Yes, HTTP is a protocol.
Other here is not going to spread out, before sorting out some content, there is a need to jump to look at:
- HTTP introduction, TCP/IP protocol family
- Two, IP, TCP and DNS, three handshake
- Three, HTTP protocol basis, four wave
- Four, HTTP disadvantages
- Introduction to encryption and certificates in HTTPS, and the reason why HTTPS is not always used
RPC
RPC is a synonym for remote procedure call.
The remote? Is there a local procedure call as well?
That’s right. Here’s an example:
- Local procedure call: when A service A is started on your computer, the various methods in service A are called to each other when the program is run.
- Remote procedure call: and next door xiao Wang also started a service B, he also said that he provided a very powerful function of the method, you also want to call, this is remote.
And as for how you call the method in xiao Wang’s server, that is an implementation of the problem.

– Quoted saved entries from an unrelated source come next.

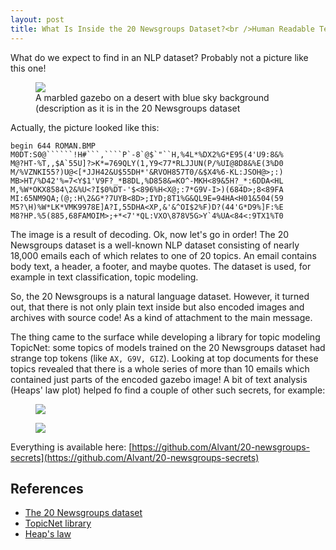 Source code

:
 ```yaml
---
layout: post
title: What Is Inside the 20 Newsgroups Dataset?<br />Human Readable Text?<br />Yes, but Not Only (Also a Roman Gazebo)
---
```


What do we expect to find in an NLP dataset? Probably not a picture like this one!

<figure>
  <img src='{{ site.contenturl }}/secrets/images/ROMAN/ROMAN.jpg' />
  <figcaption>A marbled gazebo on a desert with blue sky background (description as it is in the 20 Newsgroups dataset</figcaption>
</figure>

Actually, the picture looked like this:

```
begin 644 ROMAN.BMP
M0DT:S0@``````!H#```,````P`-8`@$`"``H,%4L*%DX2%G*E95(4'U9:8&%
M@?HT-%T,,$A`55U]?>K*=769QLY(1,Y9<77*RLJJUN(P/%UI@8D8&%E(3%D0
M/%VZNKI55?)U@<[*JJH42&U$55DH*'&RVOH857T0/&$X4%6-KL:JSOH@>;:)
MB>HT/%D42'%=7<Y$1'V9F?_*B8DL,%D858&=KO^-MKH<89&5H?_*:6DDA<HL
M,%W*OKX8584\2&%U<?I$0%DT-'$<896%H<X@;:7*G9V-I>)(684D>;8<89FA
MI:65NM9QA;(@;:H\2&G*?7UYB<8D>;IYD;8T1%G&QL9E=94HA<H01&504(59
M5?\H)%W*LK*VMK9978E]A?I,55DHA<XP,&'&^OI$2%F)D?(44'G*D9%]F:%E
M8?HP.%5(885,68FAMOIM>;+*<7'*QL:VXO\878V5G>Y`4%UA<84<:9TX1%T0
```

The image is a result of decoding. Ok, now let's go in order!
The 20 Newsgroups dataset is a well-known NLP dataset consisting of nearly 18,000 emails each of which relates to one of 20 topics. An email contains body text, a header, a footer, and maybe quotes. The dataset is used, for example in text classification, topic modeling.

So, the 20 Newsgroups is a natural language dataset. However, it turned out, that there is not only plain text inside but also encoded images and archives with source code! As a kind of attachment to the main message.

The thing came to the surface while developing a library for topic modeling TopicNet: some topics of models trained on the 20 Newsgroups dataset had strange top tokens (like `AX, G9V, GIZ`). Looking at top documents for these topics revealed that there is a whole series of more than 10 emails which contained just parts of the encoded gazebo image! A bit of text analysis (Heaps' law plot) helped fo find a couple of other such secrets, for example:

<figure>
  <img src='{{ site.contenturl }}/secrets/images/ntreal/ntreal_external.jpg' />
</figure>

<figure>
  <img src='{{ site.contenturl }}/secrets/images/BUTT/BUTT.jpg' />
</figure>

Everything is available here: [https://github.com/Alvant/20-newsgroups-secrets](https://github.com/Alvant/20-newsgroups-secrets)


## References

* [The 20 Newsgroups dataset](http://qwone.com/~jason/20Newsgroups)
* [TopicNet library](https://github.com/machine-intelligence-laboratory/TopicNet)
* [Heap's law](https://en.wikipedia.org/wiki/Heaps%27_law)
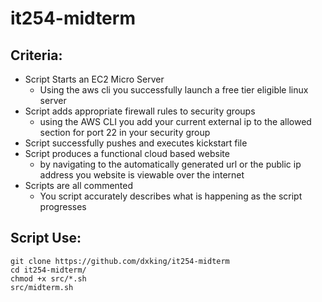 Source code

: # it254-midterm
## Criteria:
- Script Starts an EC2 Micro Server
  - Using the aws cli you successfully launch a free tier eligible linux server
- Script adds appropriate firewall rules to security groups
  - using the AWS CLI you add your current external ip to the allowed  section for port 22 in your security group
- Script successfully pushes and executes kickstart file
- Script produces a functional cloud based website
  - by navigating to the automatically generated url or the public ip address you website is viewable over the internet
- Scripts are all commented
  - You script accurately describes what is happening as the script progresses
## Script Use:
```
git clone https://github.com/dxking/it254-midterm
cd it254-midterm/
chmod +x src/*.sh
src/midterm.sh
``` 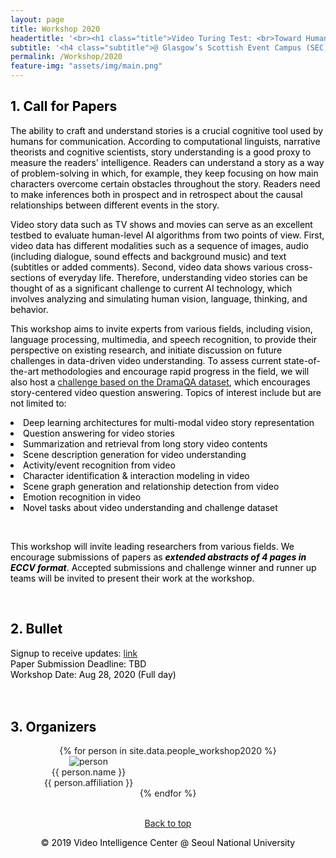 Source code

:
 ```yaml
---
layout: page
title: Workshop 2020
headertitle: '<br><h1 class="title">Video Turing Test: <br>Toward Human-Level Video Story Understanding</h1>'
subtitle: '<h4 class="subtitle">@ Glasgow’s Scottish Event Campus (SEC), <br>28 Aug. 2020, Glasgow, 16th ECCV</h4><br><a class="btn btn-default" href="https://eccv2020.eu//"><img src="/assets/img/eccvlogo.png" style="max-width: 5em; padding: 0.1em 0.1em; background-color:#FFFFFF;"></a><br><br>'
permalink: /Workshop/2020
feature-img: "assets/img/main.png"
---
```



<link rel="stylesheet" href="/assets/css/member.css">

<style>
    table {
        width: 100%;
    }
    
    div.content-container{
        position: relative;
        background-image: url(/assets/img/workshop/main.png);                                                               
        height: 400px;
        background-size: cover;
        z-index: 200;
    }
    
    span{
        text-indent: 10px;
    }
</style>

<div class="content-subcontainer" style="TEXT-ALIGN: left; color:black" id="top">
  <h2> 1. Call for Papers </h2>
  <p>
  The ability to craft and understand stories is a crucial cognitive tool used by humans for communication. According to computational linguists, narrative theorists and cognitive scientists, story understanding is a good proxy to measure the readers' intelligence. Readers can understand a story as a way of problem-solving in which, for example, they keep focusing on how main characters overcome certain obstacles throughout the story. Readers need to make inferences both in prospect and in retrospect about the causal relationships between different events in the story.
  </p>
  <p>
  Video story data such as TV shows and movies can serve as an excellent testbed to evaluate human-level AI algorithms from two points of view. First, video data has different modalities such as a sequence of images, audio (including dialogue, sound effects and background music) and text (subtitles or added comments). Second, video data shows various cross-sections of everyday life. Therefore, understanding video stories can be thought of as a significant challenge to current AI technology, which involves analyzing and simulating human vision, language, thinking, and behavior.
  </p>
  <p>
  This workshop aims to invite experts from various fields, including vision, language processing, multimedia, and speech recognition, to provide their perspective on existing research, and initiate discussion on future challenges in data-driven video understanding. To assess current state-of-the-art methodologies and encourage rapid progress in the field, 
  we will also host a <a href="https://dramaqa.github.io/Challenge/2020">challenge based on the DramaQA dataset</a>, which encourages story-centered video question answering. Topics of interest include but are not limited to:
  </p>
  <li>Deep learning architectures for multi-modal video story representation</li>
  <li>Question answering for video stories</li>
  <li>Summarization and retrieval from long story video contents</li>
  <li>Scene description generation for video understanding</li>
  <li>Activity/event recognition from video</li>
  <li>Character identification & interaction modeling in video</li>
  <li>Scene graph generation and relationship detection from video</li>
  <li>Emotion recognition in video</li>
  <li>Novel tasks about video understanding and challenge dataset</li>
  
  <br><p>
  This workshop will invite leading researchers from various fields. We encourage submissions of papers as <b><i>extended abstracts of 4 pages in ECCV format</i></b>. Accepted submissions and challenge winner and runner up teams will be invited to present their work at the workshop.
  </p>
</div> <br />

<div class="content-subcontainer" style="TEXT-ALIGN: left; color:black">
  <h2> 2. Bullet </h2>
  Signup to receive updates: <a href="https://forms.gle/KJ7TT9YQAedsjhBq6">link</a>
  <br>
  Paper Submission Deadline: TBD
  <br>
  Workshop Date: Aug 28, 2020 (Full day)
</div> <br /> <br />

<div class="content-subcontainer">
    <h2 class = "content-title" style="TEXT-ALIGN: left; color: black;">
      3. Organizers
    </h2>
    <div class="content-item" style="TEXT-ALIGN: center;">
      {% for person in site.data.people_workshop2020 %}
        <div class="member" style="vertical-align: top; width: 250px;">
          <div class="member-profile">
            <img class="member-profile" src="{{person.src}}" alt="person">
          </div>
          <div class="member-name member-name">
            {{ person.name }}
          </div>
          <div class="member-info member-position">
            {{ person.affiliation }}
          </div>
        </div>
      {% endfor %}
    </div>
</div> <br />

<div class="content-subcontainer" style="TEXT-ALIGN: center; color:black">
<footer>
  <p class="pull-right"><a href="#top">Back to top</a></p>
  <p>© 2019 Video Intelligence Center @ Seoul National University </p>
</footer>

You can just go HTTP for simplicity. If HTTP does not meet the requirements, you can also customize a protocol based on TCP.
Remote call procedure
The remote call process should look something like this:
Second, the DSF
In my work, I found that the company has many applications whose names start with DSF. DSF (Distributed Service Framework) actually refers to Distributed Service Framework.
Two brief points: why use the distributed, DSF package.
Why distribute
Why use distributed services? Another way to ask this question is: what problem does distribution solve?
First of all, distributed architecture evolved from single architecture, and our business system is no exception. In the early stage of a business, in order to reduce the development cost and achieve rapid launch, a single architecture is usually used, and all business modules are in the same application.
As the scale of the business expands, the disadvantages of individual applications are exposed, such as:
- System coupling is high. When more and more functions are added later and the amount of code increases greatly, the module boundary demarcated in the mind of a main program may become more and more fuzzy, leading to confusion in the call relationship.
- There are more and more changes in one to give two, often there is a change in the development of a feature, and lead to problems with other features.
- If one function fails, the whole thing rolls back.
- Single language, can not choose a more appropriate language according to the scene. For example, there is a module system focused on big data analysis, which is more appropriate in Python because it has a rich class library.
- The system is not easy to expand deployment, for example, there is a function in the system traffic is heavy, can not withstand the machine, then deploy the whole application on the new machine, can not independently deploy the heavy traffic service, will cause a certain waste of resources.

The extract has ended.